There are three parties tonight. A) One in Woodland Hills (back in the direction of Zuma). Sounds like a big frat party, but fun. Tam’s outfit looks incredible. Bodice and all. But the party's back another 15 miles. We'd need to leave now. B) Chris Hart’s assistant. This poor cow doesn’t even have a name. She’s (or even he) is just known as Chris Hart’s assistant. He’s an agent at CAA. About 300 people have been invited. It’s in Brentwood. I feel bad going to a party of someone who doesn’t even have a name. However. That's what people do. I don't even want to know Chris Hart... but this party is meant to be big. Deep down, by now, I don't really care. C) Benicio Del Toro’s party. Eileen sent a text, they’re going to his party. I’ve been told he has a surprisingly small penis. I don’t know why this upsets me. But it does. This is stuff I shouldn't know. And... I've not seen it so perhaps it's just one of those urban myths. I hope so. It would be nice to find out... So. These are the choices. Normal. Hollywood wank or Hollywood wankee.
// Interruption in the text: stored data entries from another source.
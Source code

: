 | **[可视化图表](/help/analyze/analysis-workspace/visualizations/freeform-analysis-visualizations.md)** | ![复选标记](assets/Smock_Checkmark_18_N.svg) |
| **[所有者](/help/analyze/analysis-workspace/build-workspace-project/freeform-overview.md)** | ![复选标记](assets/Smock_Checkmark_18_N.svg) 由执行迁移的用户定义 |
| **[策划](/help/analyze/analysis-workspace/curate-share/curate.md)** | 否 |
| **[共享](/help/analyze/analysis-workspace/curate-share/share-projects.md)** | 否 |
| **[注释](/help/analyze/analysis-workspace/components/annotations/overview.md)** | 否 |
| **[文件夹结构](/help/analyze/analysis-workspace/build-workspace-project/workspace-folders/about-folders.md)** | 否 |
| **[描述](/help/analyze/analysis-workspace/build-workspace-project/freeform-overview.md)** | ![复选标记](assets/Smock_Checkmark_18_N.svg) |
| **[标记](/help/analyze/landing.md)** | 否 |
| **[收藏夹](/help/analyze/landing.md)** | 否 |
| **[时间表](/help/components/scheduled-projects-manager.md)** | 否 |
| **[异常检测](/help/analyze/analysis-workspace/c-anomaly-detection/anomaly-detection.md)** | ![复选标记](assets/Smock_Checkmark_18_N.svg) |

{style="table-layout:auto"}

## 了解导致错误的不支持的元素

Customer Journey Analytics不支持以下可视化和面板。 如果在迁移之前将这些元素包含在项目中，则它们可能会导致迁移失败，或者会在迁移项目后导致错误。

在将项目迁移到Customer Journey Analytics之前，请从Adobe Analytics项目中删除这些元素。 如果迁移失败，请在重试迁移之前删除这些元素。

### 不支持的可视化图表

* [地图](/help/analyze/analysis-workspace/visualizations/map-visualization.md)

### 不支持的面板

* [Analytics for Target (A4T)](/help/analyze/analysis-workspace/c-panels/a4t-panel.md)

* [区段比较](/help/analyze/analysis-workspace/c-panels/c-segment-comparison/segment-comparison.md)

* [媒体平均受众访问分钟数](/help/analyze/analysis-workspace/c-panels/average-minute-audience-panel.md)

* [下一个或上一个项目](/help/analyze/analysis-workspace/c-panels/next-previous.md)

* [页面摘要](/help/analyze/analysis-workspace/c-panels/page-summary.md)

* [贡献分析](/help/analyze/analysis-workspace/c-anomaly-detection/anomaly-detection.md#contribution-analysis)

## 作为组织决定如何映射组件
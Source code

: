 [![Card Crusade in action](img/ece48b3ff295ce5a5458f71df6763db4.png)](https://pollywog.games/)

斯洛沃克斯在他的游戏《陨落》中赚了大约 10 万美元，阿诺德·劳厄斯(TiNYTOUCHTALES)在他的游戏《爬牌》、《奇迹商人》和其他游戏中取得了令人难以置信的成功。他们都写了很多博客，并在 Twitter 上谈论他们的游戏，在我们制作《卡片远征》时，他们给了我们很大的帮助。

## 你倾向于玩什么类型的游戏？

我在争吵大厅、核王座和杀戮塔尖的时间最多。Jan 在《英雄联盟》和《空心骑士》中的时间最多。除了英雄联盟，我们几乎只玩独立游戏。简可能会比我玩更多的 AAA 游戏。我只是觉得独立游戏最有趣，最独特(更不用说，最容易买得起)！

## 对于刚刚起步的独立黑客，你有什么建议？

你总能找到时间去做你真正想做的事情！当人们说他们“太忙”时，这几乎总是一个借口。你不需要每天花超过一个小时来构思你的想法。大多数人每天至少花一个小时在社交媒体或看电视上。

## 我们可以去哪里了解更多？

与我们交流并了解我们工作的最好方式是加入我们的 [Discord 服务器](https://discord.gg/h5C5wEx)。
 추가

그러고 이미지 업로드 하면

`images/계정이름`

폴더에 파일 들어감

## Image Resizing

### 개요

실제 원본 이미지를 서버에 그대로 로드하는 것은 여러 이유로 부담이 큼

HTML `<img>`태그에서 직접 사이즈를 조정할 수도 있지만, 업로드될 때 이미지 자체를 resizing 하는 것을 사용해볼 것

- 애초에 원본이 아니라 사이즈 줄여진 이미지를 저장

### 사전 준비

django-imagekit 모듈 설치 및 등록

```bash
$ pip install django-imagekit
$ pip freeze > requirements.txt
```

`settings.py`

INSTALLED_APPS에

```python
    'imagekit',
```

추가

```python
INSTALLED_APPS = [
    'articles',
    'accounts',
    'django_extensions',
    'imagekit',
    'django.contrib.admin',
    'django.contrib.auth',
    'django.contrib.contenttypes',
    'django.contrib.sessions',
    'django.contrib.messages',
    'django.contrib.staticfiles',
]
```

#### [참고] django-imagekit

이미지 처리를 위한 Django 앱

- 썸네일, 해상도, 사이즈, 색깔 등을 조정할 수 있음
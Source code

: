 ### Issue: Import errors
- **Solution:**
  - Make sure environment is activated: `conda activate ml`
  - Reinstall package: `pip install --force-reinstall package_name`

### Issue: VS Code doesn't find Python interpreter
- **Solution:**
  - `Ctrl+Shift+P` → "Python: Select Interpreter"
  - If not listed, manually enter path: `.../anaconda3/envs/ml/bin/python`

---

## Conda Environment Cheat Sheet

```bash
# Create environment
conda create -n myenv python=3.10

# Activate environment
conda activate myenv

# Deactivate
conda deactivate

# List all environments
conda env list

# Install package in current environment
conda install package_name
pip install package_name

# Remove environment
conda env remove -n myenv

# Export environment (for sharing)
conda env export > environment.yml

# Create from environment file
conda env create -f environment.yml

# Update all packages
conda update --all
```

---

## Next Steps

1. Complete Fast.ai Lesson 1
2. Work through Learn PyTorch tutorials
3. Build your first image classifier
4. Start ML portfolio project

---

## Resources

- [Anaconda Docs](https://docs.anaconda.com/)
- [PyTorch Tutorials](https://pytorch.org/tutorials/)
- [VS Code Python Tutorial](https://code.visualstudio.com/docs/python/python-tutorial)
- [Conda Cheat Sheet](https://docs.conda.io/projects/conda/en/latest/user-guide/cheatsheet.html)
It’s not 10pm. Amy’s really late. I’m really shattered. Amy turns up in her cutesy airhostess outfit, Tam’s wearing a corset and a tutu and I’m in jeans and a t-shirt. I decide to go home. I just can’t be bothered anymore. Hollywood will be there another day. I'm exhausted. I know that in Hollywood, 10pm is not late to head to a party… but it is these days for me. I get tired. I like getting up in the morning and looking at the sun.

10.30pm. Andy NL sends a text. He’s in a bar, firefly, on Ventura. Too late. I’m already on the 101 coming up to Highland. 10.33pm. Eileen’s at the Benicio party. It’s at the Social. I don’t even know where that is. I remember Tam telling me it’s a bit cunt soupy. I point out I’m in jeans and a t-shirt. Eileen recommends going home to change but… I know… the moment I get in… that’s it. I’m on the bed. And sure enough it proved to be.

I’m home. I’m looking after myself. I know the psychic (yes I saw a psychic, she told me that LA was the place for me and the next day I got the job off from Mr X so it all looked like it was meant to be) told me to ‘get out there’ to meet my husband but not tonight.